サウジアラビアで女性監督が作品を撮ること
かたや現実世界において、女性が映画を撮るという行為そのものが、サウジアラビアでは勇気ある挑戦だ。撮影中ハイファ・アル=マンスール監督は、車に隠れながら無線で指示を出し演出をしたという。なぜなら、女性監督が商業映画のセットで男たちに囲まれて撮影を進めること自体が「御法度」だからだ。それほどまでに制限された環境でも、役者のみずみずしい表情を引き出せたのは「多くのスタッフに支えられていたから」だという。また、この国では、公の場で演技をする女性や少女を捜すのこと自体が至難の業であり、キャスティングは困難を極めたという。

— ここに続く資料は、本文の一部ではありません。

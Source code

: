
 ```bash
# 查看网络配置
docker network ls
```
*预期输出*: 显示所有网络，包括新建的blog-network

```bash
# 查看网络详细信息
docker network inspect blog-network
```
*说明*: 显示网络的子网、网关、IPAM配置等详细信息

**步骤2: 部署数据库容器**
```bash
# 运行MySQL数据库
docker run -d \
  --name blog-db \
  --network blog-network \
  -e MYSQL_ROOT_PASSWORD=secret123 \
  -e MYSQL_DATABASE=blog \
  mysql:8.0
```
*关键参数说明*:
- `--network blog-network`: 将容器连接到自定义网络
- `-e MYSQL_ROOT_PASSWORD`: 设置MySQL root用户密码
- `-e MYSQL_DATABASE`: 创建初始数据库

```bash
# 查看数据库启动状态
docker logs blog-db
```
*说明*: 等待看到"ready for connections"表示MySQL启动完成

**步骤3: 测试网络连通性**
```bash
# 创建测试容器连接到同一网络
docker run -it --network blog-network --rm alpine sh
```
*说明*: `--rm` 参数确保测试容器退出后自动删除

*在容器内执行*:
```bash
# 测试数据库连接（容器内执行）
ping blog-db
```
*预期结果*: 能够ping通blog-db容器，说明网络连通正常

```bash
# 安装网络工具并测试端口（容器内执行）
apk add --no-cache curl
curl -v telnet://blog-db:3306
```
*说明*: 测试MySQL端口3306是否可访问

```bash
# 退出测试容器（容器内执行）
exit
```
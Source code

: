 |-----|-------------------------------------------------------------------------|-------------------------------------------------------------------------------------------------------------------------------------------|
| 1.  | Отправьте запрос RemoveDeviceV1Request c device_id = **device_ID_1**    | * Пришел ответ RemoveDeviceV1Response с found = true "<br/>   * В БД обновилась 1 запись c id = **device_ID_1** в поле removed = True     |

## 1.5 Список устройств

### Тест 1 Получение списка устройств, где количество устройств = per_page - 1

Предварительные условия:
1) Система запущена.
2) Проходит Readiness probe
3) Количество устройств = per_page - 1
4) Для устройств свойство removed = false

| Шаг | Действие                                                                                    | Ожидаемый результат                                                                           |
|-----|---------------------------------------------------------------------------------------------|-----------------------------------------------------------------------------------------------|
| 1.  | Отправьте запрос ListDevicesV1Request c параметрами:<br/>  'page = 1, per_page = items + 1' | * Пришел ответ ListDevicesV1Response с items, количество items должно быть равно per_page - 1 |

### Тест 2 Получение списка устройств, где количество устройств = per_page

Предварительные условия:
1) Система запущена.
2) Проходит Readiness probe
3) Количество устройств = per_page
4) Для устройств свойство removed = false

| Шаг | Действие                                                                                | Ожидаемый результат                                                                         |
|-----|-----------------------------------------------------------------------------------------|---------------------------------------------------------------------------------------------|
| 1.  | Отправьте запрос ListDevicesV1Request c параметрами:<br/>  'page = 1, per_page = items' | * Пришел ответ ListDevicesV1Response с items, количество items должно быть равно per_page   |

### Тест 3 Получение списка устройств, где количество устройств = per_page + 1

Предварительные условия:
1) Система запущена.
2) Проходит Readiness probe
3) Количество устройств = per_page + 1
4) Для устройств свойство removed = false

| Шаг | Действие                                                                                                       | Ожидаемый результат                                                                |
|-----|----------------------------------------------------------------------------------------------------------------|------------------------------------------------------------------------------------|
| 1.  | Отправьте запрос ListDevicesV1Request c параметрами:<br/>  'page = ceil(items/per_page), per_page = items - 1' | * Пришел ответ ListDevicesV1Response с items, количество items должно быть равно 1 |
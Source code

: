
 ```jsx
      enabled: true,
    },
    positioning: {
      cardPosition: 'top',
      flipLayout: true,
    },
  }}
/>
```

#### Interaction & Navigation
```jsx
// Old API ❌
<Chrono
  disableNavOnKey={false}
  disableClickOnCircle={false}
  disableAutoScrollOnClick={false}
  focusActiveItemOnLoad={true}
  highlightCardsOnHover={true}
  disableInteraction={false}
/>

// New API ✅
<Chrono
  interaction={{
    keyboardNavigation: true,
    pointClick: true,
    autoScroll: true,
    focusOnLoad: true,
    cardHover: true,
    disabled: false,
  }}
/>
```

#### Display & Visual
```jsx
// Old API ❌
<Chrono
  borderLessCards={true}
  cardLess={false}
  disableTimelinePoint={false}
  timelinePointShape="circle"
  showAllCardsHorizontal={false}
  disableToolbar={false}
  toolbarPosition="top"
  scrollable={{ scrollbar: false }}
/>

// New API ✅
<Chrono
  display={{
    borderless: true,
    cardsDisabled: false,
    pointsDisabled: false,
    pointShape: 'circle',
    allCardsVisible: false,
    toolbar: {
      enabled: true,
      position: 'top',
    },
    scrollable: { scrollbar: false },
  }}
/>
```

ワジダ役を射止めたワアドを見いだせたことは、本作にとって最高の奇跡といえよう。ワジダのようにコンバースを履いてオーディション会場に現れた彼女は、美しい声を持ち、すでに大胆な態度を身につけていたという。そうして苦労が絶えなかった準備や撮影を経て、作品は大きな実を結んだ。監督の求めた通り、シンプルなストーリーでありながら、サウジアラビアに生きる女性の現実をも伝える、繊細かつ大胆な作品が完成した。本作はヴェネチア映画祭に出品され、2014年アカデミー賞外国語映画賞のサウジアラビア代表にもなっている。たぐいまれなるこの作品が、さらに世界に羽ばたけるよう、多くの方に足を運んでいただきたい。


▼『少女は自転車にのって』作品・公開情報
2012年/サウジアラビア・ドイツ合作/アラビア語/97分/ビスタサイズ
原題:Wadjda
監督・脚本:ハイファ・アル=マンスール
出演:ワアド・ムハンマド/アブドゥルラフマン・アル=ゴハニ/リーム・アブドゥラ/スルタン・アル=アッサーフ/アフドゥ ほか
提供:ニューセレクト 配給:アルバトロス・フィルム
2014年アカデミー賞外国語映画賞サウジアラビア代表
●『少女は自転車にのって』公式サイト
●『少女は自転車にのって』Facebook
12/14(土)岩波ホールほか全国順次ロードショー。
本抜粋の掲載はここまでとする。